During his first 8 years, Sovereign democracy, which signified that Russian democracy is an undisputable fact, was Putin’s emblematic deflection of Western criticisms of his authoritarianism. Building on a theme of the West’s malign efforts, Moscow accused the West of orchestrating revolutionary elections of pro-Western governments in Ukraine, Georgia, and Kyrgyzstan and wanted to assure that it does not need second hand manuals on democracy. Starting July 21 2012, civil rights groups that receive foreign contributions have to be designated as “foreign agents”, reminiscent not so much of Cold War espionage as Stalin’s purges. In an effort to consolidate domestic legitimacy, the old narrative returns; as Russia’s last hope, Putin fends off Western boogeymen.
#4: Geopolitical OCD
First, the European Defense Shield rouses the security dilemma for Russia to levels unseen since the Iron Curtain. In the early 1800s, the balance of power was threatened by Napoleon. Towards the early 1900s, it was Germany. During the Cold War, the balance depended on the amount of nuclear warheads on the continent. Today, it is an expanded NATO with an even stronger umbrella that attracts threats of pre-emptive strikes by Russian generals and Putin’s no show at the 2012 NATO Summit.
Second, NATO’s withdrawal from Afghanistan offers Russia a bargaining chip and influence over Central Asia free of American intrusions. Russia’s Ulyanovsk airbase, a transit route for NATO out of Afghanistan, demonstrates the state’s commitment to pragmatic partnership with NATO, a club that does not reciprocate on the Shield. Moreover, the faster NATO is out, the faster Russia can return to imperialism as usual over its near-abroad.

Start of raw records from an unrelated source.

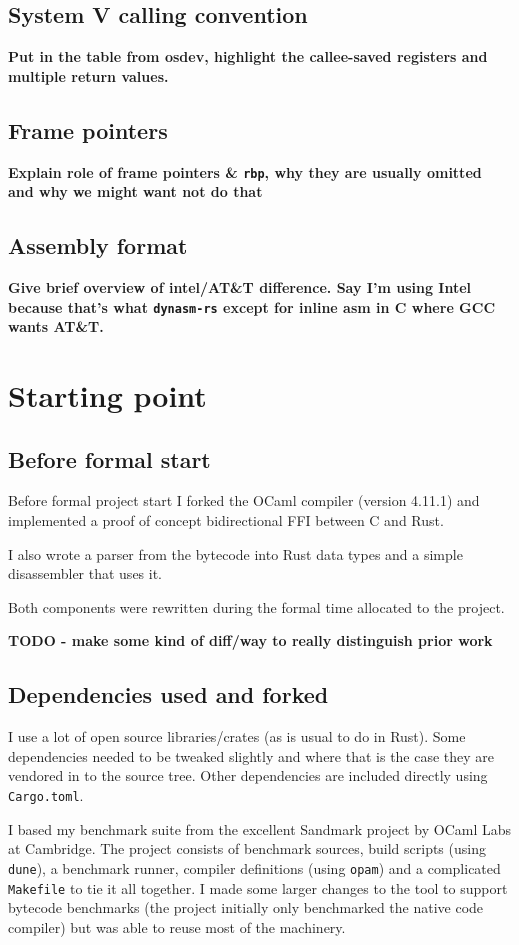 \subsection{System V calling convention}

\textbf{Put in the table from osdev, highlight the callee-saved registers and multiple return
    values.}

\subsection{Frame pointers}

\textbf{Explain role of frame pointers \& \texttt{rbp}, why they are usually omitted and why we
    might want
    not do that}

\subsection{Assembly format}

\textbf{Give brief overview of intel/AT\&T difference. Say I'm using Intel because that's what
    \texttt{dynasm-rs} except for inline asm in C where GCC wants AT\&T.}

\section{Starting point}

\subsection{Before formal start}

Before formal project start I forked the OCaml compiler (version 4.11.1) and implemented a proof
of concept bidirectional FFI between C and Rust.

I also wrote a parser from the bytecode into Rust data types and a simple disassembler that uses
it.

Both components were rewritten during the formal time allocated to the project.

\textbf{TODO - make some kind of diff/way to really distinguish prior work}

\subsection{Dependencies used and forked}

I use a lot of open source libraries/crates (as is usual to do in Rust). Some dependencies needed
to
be tweaked slightly and where that is the case they are vendored in to the source tree. Other
dependencies are included directly using \texttt{Cargo.toml}.

I based my benchmark suite from the excellent Sandmark project by OCaml Labs at Cambridge. The
project consists of benchmark sources, build scripts (using \texttt{dune}), a benchmark runner,
compiler definitions (using \texttt{opam}) and a complicated \texttt{Makefile} to tie it all
together.  I made some larger changes to the tool to support bytecode benchmarks (the project
initially only benchmarked the native code compiler) but was able to reuse most of the machinery.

It is a victory for Russia in Kipling’s two century old Great Game. In the 1800s, the Russian and British Empires competed to monopolize the heart of Asia. The Soviet Union lost a battle when it withdrew in 1989, but in 2012, the withdrawing West is admitting defeat. Meanwhile in Kyrgyzstan, an on looking Russian air base in Kant, for which the lease was just extended for 15 years, is seeing the US escorted out of the Manas airbase for which the lease runs out in 2014.
Lastly, since Peter the Great, Russian expansionism focused on year-round ports at a time when a capable navy equaled superpower status. Russia targeted this problem by fighting Sweden to gain access to the Baltic, by fighting the Tartars and the Turks for access to the Black Sea, rushing through Siberia to build ports on the Pacific, campaigning against the Japanese for Port Arthur on the shores of the Yellow Sea, and in 2010, using gas prices to pressure Ukraine to extend the lease for the Black Sea Fleet’s base in Sevastopol until 2042.
Today, Putin is not interested in letting the Assad regime fall for fear of losing access to Tartus, a Syrian port open to Moscow’s ships since 1971, which reduces Russia’s dependence on the Dardanelles’ NATO gatekeeper, Turkey.
At the Right Place, At the Right Time
Putin was re-elected into an environment on the international arena that has historically made Russia act more assertively. Oil and gas dynamics, a leap in Russia’s integration with the world, a rising tide of liberal interventionism, and the recurrence of historic geopolitical habits are more important determinants of Russian foreign policy than the changes in style at the executive level.
These four leitmotivs are the key to understanding the Russian soul of the two-headed eagle, stuck between East and West, Communism and Capitalism, Autocracy and Democracy, the past and the future.